ENEM 2015 - A persistência da violência contra a mulher na sociedade brasileira
Enviada em 10/03/2021
A quarentena da Covid-19 restringiu a circulação de pessoas pelo Terra e estreitou as relações familiares, aumentando o tempo de convívio entre cônjuges. Todavia, é visto que, em vez do crescimeno de afetos, a reclusão aumentou os números de violência contra o gênero feminino. Nesse sentido, é inadmissível, em pleno século XXI, com tantas reinvidicações e lutas femininas por direitos e igualdades, ainda haver ataques à mulher. Logo, é lícita a discussão de dois obstáculos: a misoginia e a ausência de medidas mais seguras para a mulher recorrer enquanto invoca a lei.

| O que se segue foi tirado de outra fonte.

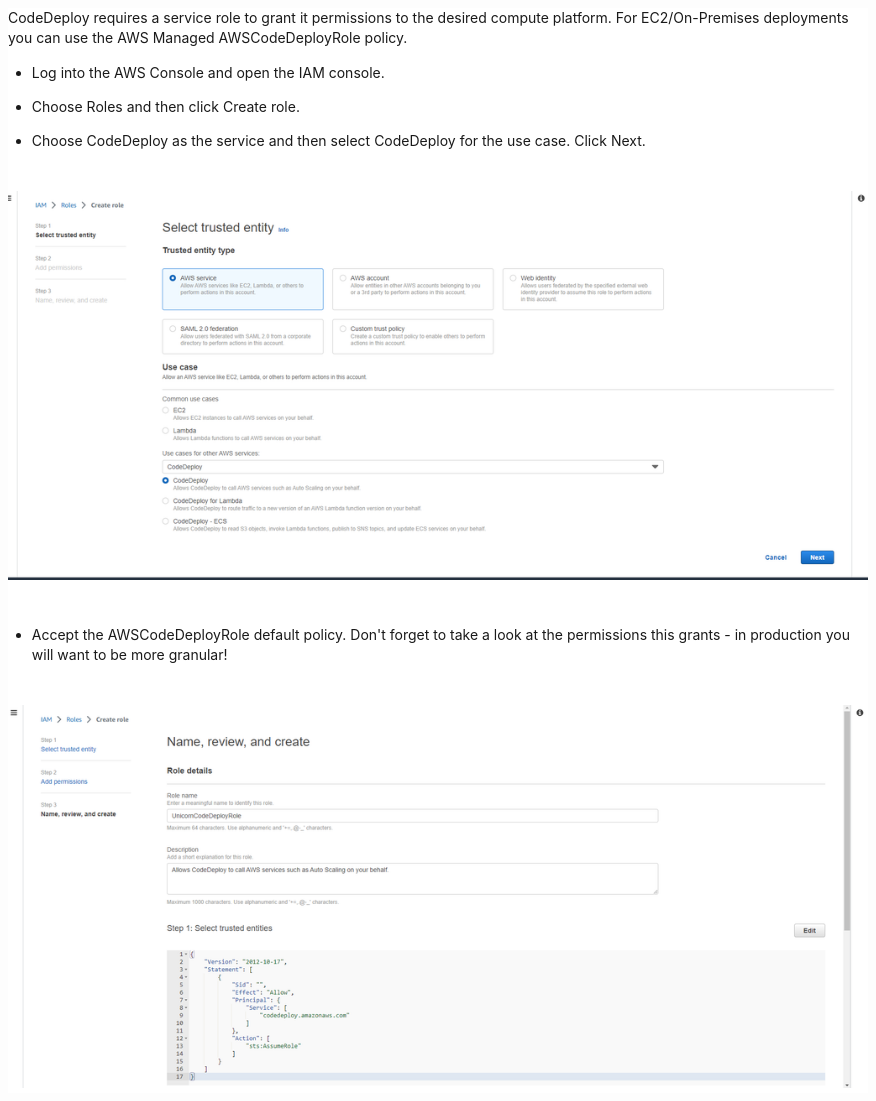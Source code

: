 CodeDeploy requires a service role to grant it permissions to the desired compute platform. For EC2/On-Premises deployments you can use the AWS Managed AWSCodeDeployRole policy.

- Log into the AWS Console and open the IAM console.

- Choose Roles and then click Create role.

- Choose CodeDeploy as the service and then select CodeDeploy for the use case. Click Next.

#
![role-codedeploy](screenshots/57-role-codedeploy.png)
#

- Accept the AWSCodeDeployRole default policy. Don't forget to take a look at the permissions this grants - in production you will want to be more granular!

#
![creating-role](screenshots/58-creating-role.png)
#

Em primeiro plano, é pertinente pontuar que a “Lei Maria da Penha” visa proteger a mulher de violência. Contudo, dados da Faculdade Latino-Americana de Ciências Sociais afirmam que, todos os dias, 13 mulheres são assassinadas no Brasil, demonstrando a misoginia presente na sociedade. Isso ocorre devido a uma parcela machista, que sente-se “ameaçada” pela independência da mulher contemporânea e reflete suas frustações em atos bárbaros. Entretanto, de acordo com Jean-Paul Sartre, a violência é sempre uma derrota. Nessa lógica, é visível uma omissão por parte do governo para com a efetivação do poder executivo na proteção dos direitos femininos, como a igualdade de todos perante a lei, conforme a Constituição Federal de 1988. Logo, atos são necessários para a prevenção de atentados e extinção do receio de denúncias pelo medo de retaliação.

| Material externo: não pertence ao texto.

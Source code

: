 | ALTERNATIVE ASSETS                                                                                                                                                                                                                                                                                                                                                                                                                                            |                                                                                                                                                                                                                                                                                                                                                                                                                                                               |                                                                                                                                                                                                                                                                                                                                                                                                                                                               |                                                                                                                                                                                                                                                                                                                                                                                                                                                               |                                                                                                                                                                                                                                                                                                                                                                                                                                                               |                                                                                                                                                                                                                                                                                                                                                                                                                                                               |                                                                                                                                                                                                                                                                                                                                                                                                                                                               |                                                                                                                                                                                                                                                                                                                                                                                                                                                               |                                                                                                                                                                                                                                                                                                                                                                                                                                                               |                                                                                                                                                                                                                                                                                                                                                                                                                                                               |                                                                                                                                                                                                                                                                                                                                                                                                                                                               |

Em segundo plano, ainda há pouca legitimidade da lei em garantir aos educadores liberdade em debates sobre a igualdade de gênero. Consoante à revista Veja, o trabalho educativo escolar sobre sexualidade e gênero, pode diminuir a ocorrência de violências domésticas futuras. Nessa sequência, a educação sobre o assunto desde o início letivo promove crianças bem instruídas e menos agressivas. Por esse ângulo, de acordo com Paulo Freire, a leitura do mundo precede a leitura da palavra; inclusive, estudantes precisam conhecer mais sobre as lutas históricas e resiliência que a mulher precisou ter para alcançar todos seus direitos. Por consequência, a necessidade de educação nas escolas sobre o respeito à mulher é indispensável.
Dessa forma, o Ministério da Educação, por meio de projetos nas escolas, deve fornecer campanhas que conscientizem familias sobre a importância do respeito à mulher, de forma a educar as futuras gerações sobre o valor de atitudes cuidadosas e valorização àqueles que se identifiquem com o sexo feminino. Isso possibilitará o desenvolvimento de discentes moldados no respeito e na conscientização. Além disso, o Estado, por meio de investimentos, deve aumentar os números de casas de apoio, onde as vítimas possam permanecer até a segurança pública garantir que o agressor não poderá mais provocar riscos. Isso causará menor chance do criminoso tentar atacar e maior proteção à mulher.